そんな事を言われたら、意識したくなくても意識してしまうってもんだろう。
それにしても、栄美以上の人気イラストレーターとも仕事しているこの男が、なぜ栄美の事を聞いてくるのか。
ははーん。
「何だよお前、栄美に気があんのか。」
途端に渡の顔が真っ赤になった。
図星だったらしい。
「な、何とかさ、亜流の口添えで会えたりできねーかな?」
「さあ? パパに頼めばいいんでは?」
おれはニヤニヤしながら渡をからかった。それがまたこいつの逆鱗に触れたようで、ますます顔を真っ赤にして捨て台詞とも自慢話ともつかない言葉を機関銃のようにまくしたてた。

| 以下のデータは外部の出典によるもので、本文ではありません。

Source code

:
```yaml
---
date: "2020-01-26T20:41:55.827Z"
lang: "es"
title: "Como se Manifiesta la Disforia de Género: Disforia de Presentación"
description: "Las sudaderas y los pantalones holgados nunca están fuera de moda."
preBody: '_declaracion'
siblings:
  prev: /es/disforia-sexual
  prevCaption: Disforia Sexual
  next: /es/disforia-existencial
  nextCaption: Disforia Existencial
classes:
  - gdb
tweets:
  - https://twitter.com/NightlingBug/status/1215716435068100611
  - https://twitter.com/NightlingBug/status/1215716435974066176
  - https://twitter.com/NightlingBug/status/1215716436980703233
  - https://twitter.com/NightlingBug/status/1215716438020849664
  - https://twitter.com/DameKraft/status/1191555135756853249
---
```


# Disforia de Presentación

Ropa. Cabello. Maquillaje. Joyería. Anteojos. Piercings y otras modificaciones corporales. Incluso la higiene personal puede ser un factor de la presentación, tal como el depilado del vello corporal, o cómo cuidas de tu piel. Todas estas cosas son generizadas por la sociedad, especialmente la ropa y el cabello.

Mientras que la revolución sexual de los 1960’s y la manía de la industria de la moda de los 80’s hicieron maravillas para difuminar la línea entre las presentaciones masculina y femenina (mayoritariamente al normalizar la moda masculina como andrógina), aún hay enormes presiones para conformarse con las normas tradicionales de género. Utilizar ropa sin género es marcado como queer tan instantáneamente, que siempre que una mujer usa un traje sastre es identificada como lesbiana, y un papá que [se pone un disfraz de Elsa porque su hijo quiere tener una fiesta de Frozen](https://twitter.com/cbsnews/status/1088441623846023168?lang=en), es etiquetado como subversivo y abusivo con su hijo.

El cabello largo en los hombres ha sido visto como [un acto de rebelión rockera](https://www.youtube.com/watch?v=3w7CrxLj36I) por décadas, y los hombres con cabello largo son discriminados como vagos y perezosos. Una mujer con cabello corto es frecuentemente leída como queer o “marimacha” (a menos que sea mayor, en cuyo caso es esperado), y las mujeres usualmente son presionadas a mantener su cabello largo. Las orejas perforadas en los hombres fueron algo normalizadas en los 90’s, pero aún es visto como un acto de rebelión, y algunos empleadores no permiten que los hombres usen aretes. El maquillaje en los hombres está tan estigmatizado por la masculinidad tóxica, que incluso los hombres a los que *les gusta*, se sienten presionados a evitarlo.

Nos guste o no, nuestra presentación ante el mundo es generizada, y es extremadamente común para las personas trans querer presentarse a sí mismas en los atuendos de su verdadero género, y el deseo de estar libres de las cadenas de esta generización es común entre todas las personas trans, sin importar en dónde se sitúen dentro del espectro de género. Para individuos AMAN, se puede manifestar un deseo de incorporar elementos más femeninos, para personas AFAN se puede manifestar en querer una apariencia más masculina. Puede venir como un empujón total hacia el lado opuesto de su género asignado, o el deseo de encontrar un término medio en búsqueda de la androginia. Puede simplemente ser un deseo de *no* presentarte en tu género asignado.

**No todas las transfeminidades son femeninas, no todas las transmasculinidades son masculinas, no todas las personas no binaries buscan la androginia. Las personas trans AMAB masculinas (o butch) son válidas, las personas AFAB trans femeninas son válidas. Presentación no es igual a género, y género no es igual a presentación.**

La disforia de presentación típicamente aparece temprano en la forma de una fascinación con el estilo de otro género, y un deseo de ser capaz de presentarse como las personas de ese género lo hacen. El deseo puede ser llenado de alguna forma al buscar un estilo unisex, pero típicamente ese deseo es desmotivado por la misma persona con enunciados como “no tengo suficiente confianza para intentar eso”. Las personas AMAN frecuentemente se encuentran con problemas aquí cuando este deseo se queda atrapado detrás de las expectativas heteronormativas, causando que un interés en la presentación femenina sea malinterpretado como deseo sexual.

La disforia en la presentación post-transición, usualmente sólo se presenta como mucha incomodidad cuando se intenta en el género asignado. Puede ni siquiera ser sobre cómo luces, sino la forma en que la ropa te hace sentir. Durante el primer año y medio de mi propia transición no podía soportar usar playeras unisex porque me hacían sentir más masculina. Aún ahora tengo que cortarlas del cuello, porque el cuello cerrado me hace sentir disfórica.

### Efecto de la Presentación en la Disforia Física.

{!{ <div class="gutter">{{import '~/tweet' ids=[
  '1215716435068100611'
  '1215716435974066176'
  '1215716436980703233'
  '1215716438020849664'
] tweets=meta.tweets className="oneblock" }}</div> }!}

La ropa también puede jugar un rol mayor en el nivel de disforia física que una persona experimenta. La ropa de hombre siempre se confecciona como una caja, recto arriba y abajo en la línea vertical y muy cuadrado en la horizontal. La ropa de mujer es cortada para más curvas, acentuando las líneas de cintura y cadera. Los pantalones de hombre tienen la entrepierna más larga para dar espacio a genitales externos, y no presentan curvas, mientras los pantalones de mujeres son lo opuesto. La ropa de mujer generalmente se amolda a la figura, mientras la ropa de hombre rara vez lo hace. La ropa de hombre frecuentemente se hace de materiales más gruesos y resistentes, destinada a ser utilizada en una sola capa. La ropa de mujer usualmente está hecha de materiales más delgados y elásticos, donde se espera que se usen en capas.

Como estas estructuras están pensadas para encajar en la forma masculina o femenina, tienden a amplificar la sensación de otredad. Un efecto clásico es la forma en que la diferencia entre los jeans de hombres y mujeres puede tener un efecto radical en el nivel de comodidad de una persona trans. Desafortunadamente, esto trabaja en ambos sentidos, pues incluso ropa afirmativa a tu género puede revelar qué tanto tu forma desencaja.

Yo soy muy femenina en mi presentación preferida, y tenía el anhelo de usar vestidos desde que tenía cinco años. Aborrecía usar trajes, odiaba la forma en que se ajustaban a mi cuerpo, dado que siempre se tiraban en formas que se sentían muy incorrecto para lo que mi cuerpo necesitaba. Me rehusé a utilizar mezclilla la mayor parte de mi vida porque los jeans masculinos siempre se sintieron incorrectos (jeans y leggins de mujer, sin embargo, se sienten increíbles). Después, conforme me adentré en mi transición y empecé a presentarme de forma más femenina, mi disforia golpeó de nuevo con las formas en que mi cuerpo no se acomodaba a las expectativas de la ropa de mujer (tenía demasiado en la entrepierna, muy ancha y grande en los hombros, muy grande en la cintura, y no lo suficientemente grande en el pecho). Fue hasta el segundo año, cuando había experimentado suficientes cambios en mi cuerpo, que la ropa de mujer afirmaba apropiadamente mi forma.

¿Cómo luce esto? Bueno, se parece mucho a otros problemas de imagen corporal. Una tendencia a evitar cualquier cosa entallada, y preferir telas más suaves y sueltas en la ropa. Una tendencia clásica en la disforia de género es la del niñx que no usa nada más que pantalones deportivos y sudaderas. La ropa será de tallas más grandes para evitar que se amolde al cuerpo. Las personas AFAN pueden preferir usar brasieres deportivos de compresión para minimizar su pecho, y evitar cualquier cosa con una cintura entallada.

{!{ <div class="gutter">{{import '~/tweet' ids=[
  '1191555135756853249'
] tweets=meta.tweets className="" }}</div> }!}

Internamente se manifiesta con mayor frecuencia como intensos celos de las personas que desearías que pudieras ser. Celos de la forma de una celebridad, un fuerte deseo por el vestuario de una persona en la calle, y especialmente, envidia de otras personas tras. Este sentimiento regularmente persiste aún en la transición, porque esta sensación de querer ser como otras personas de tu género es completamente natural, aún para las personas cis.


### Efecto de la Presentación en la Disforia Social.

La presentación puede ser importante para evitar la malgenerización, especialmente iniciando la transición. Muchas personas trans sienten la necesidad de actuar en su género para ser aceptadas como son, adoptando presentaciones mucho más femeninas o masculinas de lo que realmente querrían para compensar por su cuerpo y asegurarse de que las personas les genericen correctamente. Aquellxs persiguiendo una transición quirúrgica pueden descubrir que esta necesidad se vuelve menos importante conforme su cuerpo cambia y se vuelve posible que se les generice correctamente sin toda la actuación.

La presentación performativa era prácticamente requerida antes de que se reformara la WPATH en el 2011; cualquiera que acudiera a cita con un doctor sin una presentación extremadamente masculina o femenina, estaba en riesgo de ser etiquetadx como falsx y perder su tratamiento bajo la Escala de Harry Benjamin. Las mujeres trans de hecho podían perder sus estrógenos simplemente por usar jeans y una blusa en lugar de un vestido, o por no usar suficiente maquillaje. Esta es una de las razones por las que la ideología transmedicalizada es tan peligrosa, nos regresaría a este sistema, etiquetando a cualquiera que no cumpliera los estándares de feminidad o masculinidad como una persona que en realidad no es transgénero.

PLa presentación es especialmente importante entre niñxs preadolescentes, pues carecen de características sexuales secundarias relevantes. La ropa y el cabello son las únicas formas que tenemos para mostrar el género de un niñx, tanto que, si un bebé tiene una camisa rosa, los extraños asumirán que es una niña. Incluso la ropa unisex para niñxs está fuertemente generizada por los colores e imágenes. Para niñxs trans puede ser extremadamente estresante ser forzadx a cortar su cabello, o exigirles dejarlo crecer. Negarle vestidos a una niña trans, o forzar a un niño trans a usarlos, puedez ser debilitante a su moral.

「お、おれ氏は別にあんな女に惚れた訳じゃなくて、ただ彼女の方がおれ氏と仕事したいんじゃないかと思って。おれ氏の優しさ。
そそそそんな事より、今度おれ氏の作品アニメ化するんだよね。だから今忙しいんだよね。まあアニメ化なんて一生無理なお前は指を咥えて観ているがいいよ。はは。ははははは。」
と言って、渡は席を立ち、さっさと出口へと向かってしまった。
おい、伝票。
アニメ化する程儲けてるお前のアイスコーヒー代を何故おれが払わなきゃならぬ。
そして作品アニメ化で忙しいのになぜ茶に誘った。
でも栄美の事に関しては(妹の妄想かもしれないとは言え)おれの勝ちだな。そこは溜飲を下げた。
アニメ化か。あいつはコネを使ってると言えども相応の仕事もしているから成功してるんだよな。
「書かずに本出してアニメ化したい。」
「働かずに金を稼ぎたい」
なんて思っていたらいけないんだろうなあ、やっぱり。
今日の出来事のおかげで闘争心に火が付いた。
mamiさんの為にも、おれはもっともっと頑張ろうと思った。